## THE TASK
Your answer should reproduce every line of the material in which the word "external" occurs.

## RECORDS PROVIDED
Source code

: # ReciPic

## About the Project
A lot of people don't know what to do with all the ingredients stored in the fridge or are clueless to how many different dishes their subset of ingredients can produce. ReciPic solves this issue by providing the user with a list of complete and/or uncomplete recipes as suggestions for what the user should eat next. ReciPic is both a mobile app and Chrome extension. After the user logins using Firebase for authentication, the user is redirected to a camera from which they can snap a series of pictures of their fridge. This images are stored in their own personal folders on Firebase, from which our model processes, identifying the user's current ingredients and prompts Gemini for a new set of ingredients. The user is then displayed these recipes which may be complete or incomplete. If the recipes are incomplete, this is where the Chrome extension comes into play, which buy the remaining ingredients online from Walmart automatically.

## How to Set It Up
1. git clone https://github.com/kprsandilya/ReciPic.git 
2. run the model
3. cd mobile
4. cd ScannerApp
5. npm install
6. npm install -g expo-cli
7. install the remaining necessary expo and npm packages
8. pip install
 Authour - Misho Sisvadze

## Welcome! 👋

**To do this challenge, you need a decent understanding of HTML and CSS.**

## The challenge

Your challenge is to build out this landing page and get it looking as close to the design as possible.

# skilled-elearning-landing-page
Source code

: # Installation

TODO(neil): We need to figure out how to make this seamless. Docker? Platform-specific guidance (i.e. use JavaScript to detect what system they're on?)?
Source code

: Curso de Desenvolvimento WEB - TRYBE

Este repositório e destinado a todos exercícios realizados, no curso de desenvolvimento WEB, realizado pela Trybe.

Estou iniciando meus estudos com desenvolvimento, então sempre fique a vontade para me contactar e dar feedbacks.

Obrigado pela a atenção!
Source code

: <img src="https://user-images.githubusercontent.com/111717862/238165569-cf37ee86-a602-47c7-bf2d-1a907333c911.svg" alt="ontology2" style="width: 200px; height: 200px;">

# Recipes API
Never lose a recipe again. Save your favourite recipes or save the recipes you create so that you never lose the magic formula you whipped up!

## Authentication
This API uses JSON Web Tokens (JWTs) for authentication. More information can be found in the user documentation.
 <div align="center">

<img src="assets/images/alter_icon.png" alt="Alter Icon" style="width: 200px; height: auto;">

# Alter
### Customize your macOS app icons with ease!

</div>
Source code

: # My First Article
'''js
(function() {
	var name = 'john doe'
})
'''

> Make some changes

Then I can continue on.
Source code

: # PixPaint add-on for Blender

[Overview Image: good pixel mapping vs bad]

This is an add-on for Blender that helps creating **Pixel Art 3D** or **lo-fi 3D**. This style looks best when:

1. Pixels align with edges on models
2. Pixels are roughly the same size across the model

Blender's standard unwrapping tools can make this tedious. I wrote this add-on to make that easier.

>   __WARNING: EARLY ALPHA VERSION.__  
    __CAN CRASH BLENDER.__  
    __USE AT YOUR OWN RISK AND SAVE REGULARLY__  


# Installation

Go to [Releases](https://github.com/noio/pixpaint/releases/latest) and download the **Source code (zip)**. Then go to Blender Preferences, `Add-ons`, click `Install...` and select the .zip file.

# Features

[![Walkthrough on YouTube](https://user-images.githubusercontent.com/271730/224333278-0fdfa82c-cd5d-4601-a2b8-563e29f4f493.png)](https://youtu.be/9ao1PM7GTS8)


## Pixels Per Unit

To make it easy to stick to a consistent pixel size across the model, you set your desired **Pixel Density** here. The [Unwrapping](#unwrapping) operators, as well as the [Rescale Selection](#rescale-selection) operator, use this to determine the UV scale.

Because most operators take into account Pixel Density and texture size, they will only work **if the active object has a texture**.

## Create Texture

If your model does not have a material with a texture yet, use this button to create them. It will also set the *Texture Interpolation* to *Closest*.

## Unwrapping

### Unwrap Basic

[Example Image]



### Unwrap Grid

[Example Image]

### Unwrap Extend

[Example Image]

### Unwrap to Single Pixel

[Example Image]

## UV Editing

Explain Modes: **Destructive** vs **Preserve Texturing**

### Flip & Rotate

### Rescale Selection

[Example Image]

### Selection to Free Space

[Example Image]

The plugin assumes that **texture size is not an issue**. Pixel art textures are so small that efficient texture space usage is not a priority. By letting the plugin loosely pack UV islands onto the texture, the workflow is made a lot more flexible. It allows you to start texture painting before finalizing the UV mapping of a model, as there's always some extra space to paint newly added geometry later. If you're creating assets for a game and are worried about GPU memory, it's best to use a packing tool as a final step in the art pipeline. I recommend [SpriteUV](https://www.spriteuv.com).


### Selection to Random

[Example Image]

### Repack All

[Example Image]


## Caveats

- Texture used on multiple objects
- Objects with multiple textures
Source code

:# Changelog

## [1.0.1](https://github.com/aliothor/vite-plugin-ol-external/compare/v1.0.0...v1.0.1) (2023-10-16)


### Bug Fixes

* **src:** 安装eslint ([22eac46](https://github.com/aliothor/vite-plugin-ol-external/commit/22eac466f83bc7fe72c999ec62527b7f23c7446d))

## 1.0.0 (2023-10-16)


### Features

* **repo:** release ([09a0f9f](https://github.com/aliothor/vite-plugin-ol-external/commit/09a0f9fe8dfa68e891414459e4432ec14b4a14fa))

## ANSWER FOR THE TASK
## [1.0.1](https://github.com/aliothor/vite-plugin-ol-external/compare/v1.0.0...v1.0.1) (2023-10-16)
* **src:** 安装eslint ([22eac46](https://github.com/aliothor/vite-plugin-ol-external/commit/22eac466f83bc7fe72c999ec62527b7f23c7446d))
* **repo:** release ([09a0f9f](https://github.com/aliothor/vite-plugin-ol-external/commit/09a0f9fe8dfa68e891414459e4432ec14b4a14fa))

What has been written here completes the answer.